Designed to give overseas participants a better understanding of the history, storylines and characters appearing in the plays, Discover Kabuki is divided into two parts.
The first, “How to Appreciate Kabuki in English”, will be hosted by renowned Kabuki actor, Nakamura Mantaro, and TV personality Kisa Ayako. They will provide background information to set the stage for the second part, a live performance of Sakanaya Sogoro, part of the famous tale Shin Sarayashiki Tsuki no Amagasa.
This play is a Sewamono, a Kabuki work based on the lives of tradesmen in the Edo Period, written by the great Kabuki dramatist Kawatake Mokuami. The distinctive feature of Mokuami’s literary style is its musical superiority. He effectively interwove Kiyomoto-style music with poetic speech in shichigocho (alternating verse lines of five and seven syllables) while realistically depicting the lives of common people in the Edo Period.
During a career spanning almost 50 years, Mokuami created more than 350 works, including dance dramas, which still form a large portion of the Kabuki repertoire.
In Sakanaya Sogoro, the title character, Sogoro, has overcome a drinking problem. But when he receives news that his sister—who has been taken as a mistress by her employer—was killed due to a misunderstanding, he has a relapse.

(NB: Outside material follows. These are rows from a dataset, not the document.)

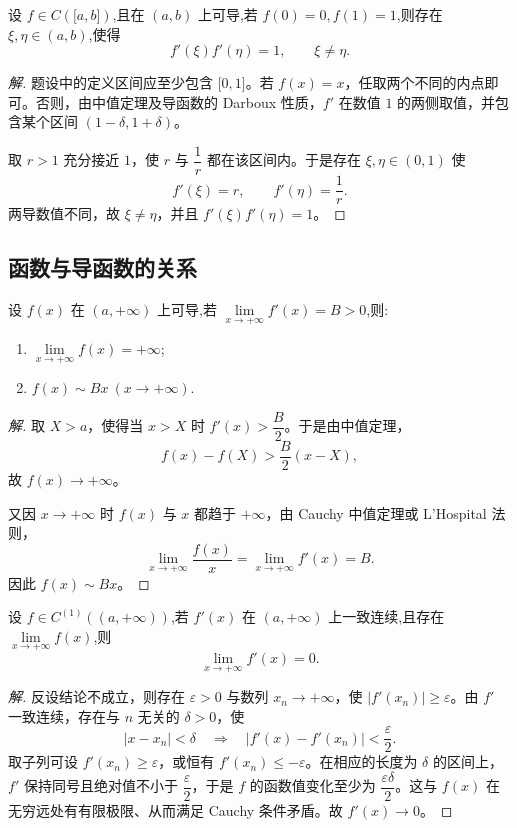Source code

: \documentclass[../../数学分析培优讲义(答案版).tex]{subfiles}
\begin{document}
\begin{example}
设 $f\in C(\lbrack a,b\rbrack)$,且在 $(a,b)$ 上可导,若 $f(0)=0,f(1)=1$,则存在 $\xi,\eta\in(a,b)$,使得
\[
    f'(\xi)f'(\eta)=1,
    \qquad \xi\neq\eta.
\]
\end{example}

\begin{proof}[解]
题设中的定义区间应至少包含 $\lbrack0,1\rbrack$。若 $f(x)=x$，任取两个不同的内点即可。否则，由中值定理及导函数的 Darboux 性质，$f'$ 在数值 $1$ 的两侧取值，并包含某个区间 $(1-\delta,1+\delta)$。

取 $r>1$ 充分接近 $1$，使 $r$ 与 $\dfrac{1}{r}$ 都在该区间内。于是存在 $\xi,\eta\in(0,1)$ 使
\[
    f'(\xi)=r,
    \qquad
    f'(\eta)=\dfrac{1}{r}.
\]
两导数值不同，故 $\xi\neq\eta$，并且 $f'(\xi)f'(\eta)=1$。
\end{proof}

\subsection{函数与导函数的关系}

\begin{example}
设 $f(x)$ 在 $(a,+\infty)$ 上可导,若 $\displaystyle\lim\limits_{x\to+\infty}f'(x)=B>0$,则:
\begin{enumerate}[label=(\arabic*)]
    \item $\displaystyle\lim\limits_{x\to+\infty}f(x)=+\infty$;
    \item $f(x)\sim Bx\ (x\to+\infty)$.
\end{enumerate}
\end{example}

\begin{proof}[解]
取 $X>a$，使得当 $x>X$ 时 $f'(x)>\dfrac{B}{2}$。于是由中值定理，
\[
    f(x)-f(X)>\dfrac{B}{2}(x-X),
\]
故 $f(x)\to+\infty$。

又因 $x\to+\infty$ 时 $f(x)$ 与 $x$ 都趋于 $+\infty$，由 Cauchy 中值定理或 L'Hospital 法则，
\[
    \lim\limits_{x\to+\infty}\dfrac{f(x)}{x}
    =\lim\limits_{x\to+\infty}f'(x)=B.
\]
因此 $f(x)\sim Bx$。
\end{proof}

\begin{example}[\markstar]
设 $f\in C^{(1)}((a,+\infty))$,若 $f'(x)$ 在 $(a,+\infty)$ 上一致连续,且存在 $\displaystyle\lim\limits_{x\to+\infty}f(x)$,则
\[
    \lim\limits_{x\to+\infty}f'(x)=0.
\]
\end{example}

\begin{proof}[解]
反设结论不成立，则存在 $\varepsilon>0$ 与数列 $x_n\to+\infty$，使 $|f'(x_n)|\geq\varepsilon$。由 $f'$ 一致连续，存在与 $n$ 无关的 $\delta>0$，使
\[
    |x-x_n|<\delta
    \quad\Longrightarrow\quad
    |f'(x)-f'(x_n)|<\dfrac{\varepsilon}{2}.
\]
取子列可设 $f'(x_n)\geq\varepsilon$，或恒有 $f'(x_n)\leq-\varepsilon$。在相应的长度为 $\delta$ 的区间上，$f'$ 保持同号且绝对值不小于 $\dfrac{\varepsilon}{2}$，于是 $f$ 的函数值变化至少为 $\dfrac{\varepsilon\delta}{2}$。这与 $f(x)$ 在无穷远处有有限极限、从而满足 Cauchy 条件矛盾。故 $f'(x)\to0$。
\end{proof}
\end{document}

Despite the efforts of those around him to prevent it, he turns violent and falls back into alcoholism.
Mokuami’s musical mastery is on full display during the scene that depicts this action. The second act begins with Sogoro visiting his sister’s employer. The long, intoxicated speech that ensues is a highlight of the play.
With unparalleled value and quality of performance, this may be the perfect opportunity to see Kabuki for the first time.
National Theatre (large theatre)
Friday, 17 June, 2016
First performance: 2pm
Second performance: 7pm
Adults: first grade: ¥3,900; second grade: ¥1,500
- 20% discount is available for those with disabilities.
- Audio guide rental fee is included in the ticket price. Japanese, English, Mandarin Chinese and Korean guides are available.
- Sakanaya Sogoro will be performed in Japanese with English subtitles.